:: WHAT YOU NEED TO DO ::
The answer is the number of lines in the data that contain the word "location"; give it alone.

:: EXERCISE MATERIALS ::

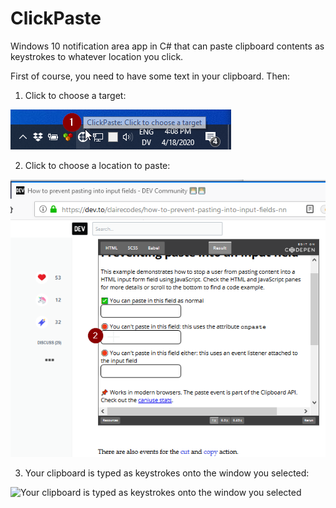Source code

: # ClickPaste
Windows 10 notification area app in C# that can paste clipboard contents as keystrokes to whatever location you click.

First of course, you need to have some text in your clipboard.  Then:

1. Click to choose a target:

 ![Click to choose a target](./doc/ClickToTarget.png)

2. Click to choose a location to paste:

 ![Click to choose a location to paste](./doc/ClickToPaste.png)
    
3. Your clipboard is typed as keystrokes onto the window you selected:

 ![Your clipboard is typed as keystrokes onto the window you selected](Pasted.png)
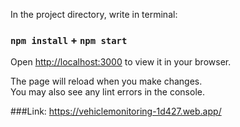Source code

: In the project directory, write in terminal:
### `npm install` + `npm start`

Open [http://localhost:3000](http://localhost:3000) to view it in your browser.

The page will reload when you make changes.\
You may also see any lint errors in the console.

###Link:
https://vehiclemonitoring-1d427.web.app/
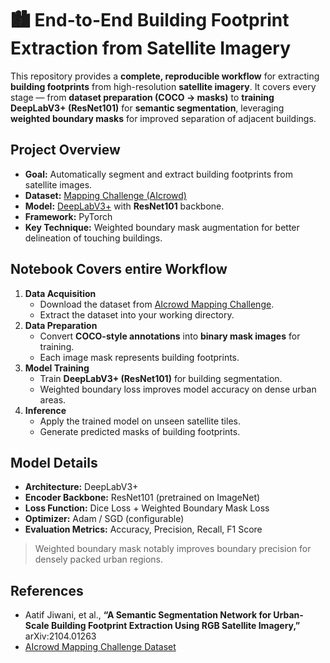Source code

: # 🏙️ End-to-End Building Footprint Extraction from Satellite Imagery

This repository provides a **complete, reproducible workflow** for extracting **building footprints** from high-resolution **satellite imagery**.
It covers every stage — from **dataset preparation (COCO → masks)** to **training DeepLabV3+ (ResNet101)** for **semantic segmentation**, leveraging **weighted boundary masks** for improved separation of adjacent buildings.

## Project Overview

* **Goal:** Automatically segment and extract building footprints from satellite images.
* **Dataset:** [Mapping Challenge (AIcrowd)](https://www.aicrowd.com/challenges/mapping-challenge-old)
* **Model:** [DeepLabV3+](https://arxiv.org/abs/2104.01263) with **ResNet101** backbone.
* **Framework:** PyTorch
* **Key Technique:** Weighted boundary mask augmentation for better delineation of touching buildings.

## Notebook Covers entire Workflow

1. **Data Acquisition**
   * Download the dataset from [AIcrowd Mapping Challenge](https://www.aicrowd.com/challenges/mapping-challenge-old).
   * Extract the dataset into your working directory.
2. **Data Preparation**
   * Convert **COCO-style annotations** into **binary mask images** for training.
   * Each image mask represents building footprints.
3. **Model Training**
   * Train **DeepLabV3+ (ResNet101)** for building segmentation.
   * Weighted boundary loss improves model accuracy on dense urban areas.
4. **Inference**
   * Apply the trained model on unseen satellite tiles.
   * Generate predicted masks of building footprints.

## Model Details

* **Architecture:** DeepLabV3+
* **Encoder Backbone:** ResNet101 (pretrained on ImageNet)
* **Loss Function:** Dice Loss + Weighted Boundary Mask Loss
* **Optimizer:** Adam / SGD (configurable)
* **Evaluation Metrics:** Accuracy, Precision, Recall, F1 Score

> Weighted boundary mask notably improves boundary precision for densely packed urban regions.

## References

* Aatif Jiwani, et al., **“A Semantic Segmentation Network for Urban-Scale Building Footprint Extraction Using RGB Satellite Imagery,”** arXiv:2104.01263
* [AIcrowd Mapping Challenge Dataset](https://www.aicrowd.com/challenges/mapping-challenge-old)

:: SOLUTION FOR THIS TASK ::
3